- Exercise brief -
Each line below with the string "input" should be copied.

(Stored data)
# # # # #

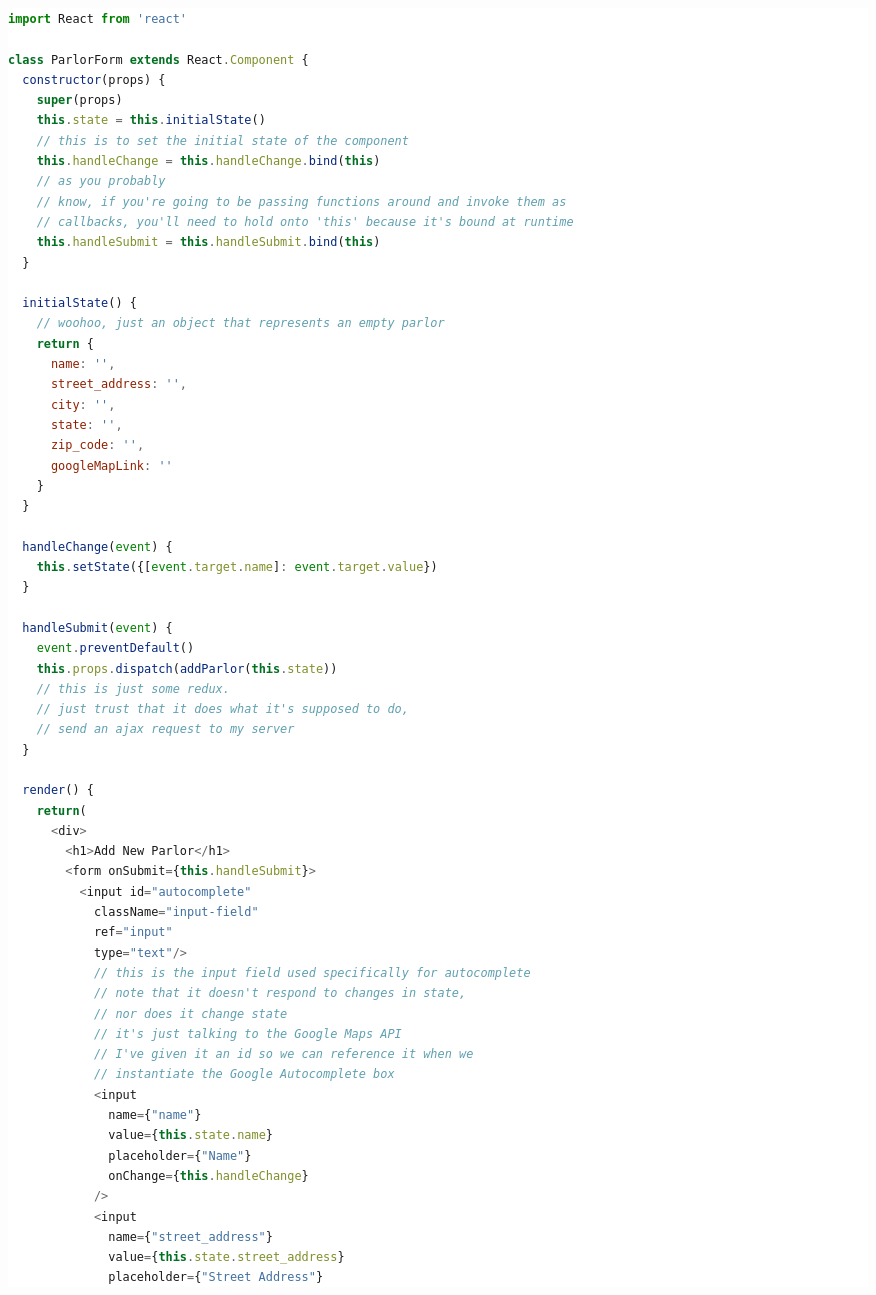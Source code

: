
 ```javascript
import React from 'react'

class ParlorForm extends React.Component {
  constructor(props) {
    super(props)
    this.state = this.initialState()
    // this is to set the initial state of the component
    this.handleChange = this.handleChange.bind(this)
    // as you probably
    // know, if you're going to be passing functions around and invoke them as
    // callbacks, you'll need to hold onto 'this' because it's bound at runtime
    this.handleSubmit = this.handleSubmit.bind(this)
  }

  initialState() {
    // woohoo, just an object that represents an empty parlor
    return {
      name: '',
      street_address: '',
      city: '',
      state: '',
      zip_code: '',
      googleMapLink: ''
    }
  }

  handleChange(event) {
    this.setState({[event.target.name]: event.target.value})
  }

  handleSubmit(event) {
    event.preventDefault()
    this.props.dispatch(addParlor(this.state))
    // this is just some redux.
    // just trust that it does what it's supposed to do,
    // send an ajax request to my server
  }

  render() {
    return(
      <div>
        <h1>Add New Parlor</h1>
        <form onSubmit={this.handleSubmit}>
          <input id="autocomplete"
            className="input-field"
            ref="input"
            type="text"/>
            // this is the input field used specifically for autocomplete
            // note that it doesn't respond to changes in state, 
            // nor does it change state
            // it's just talking to the Google Maps API
            // I've given it an id so we can reference it when we
            // instantiate the Google Autocomplete box
            <input 
              name={"name"}
              value={this.state.name}
              placeholder={"Name"}
              onChange={this.handleChange}
            />
            <input 
              name={"street_address"}
              value={this.state.street_address}
              placeholder={"Street Address"}
```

# # # # #

- Answer to this problem -
          <input id="autocomplete"
            className="input-field"
            ref="input"
            // this is the input field used specifically for autocomplete
            <input 
            <input 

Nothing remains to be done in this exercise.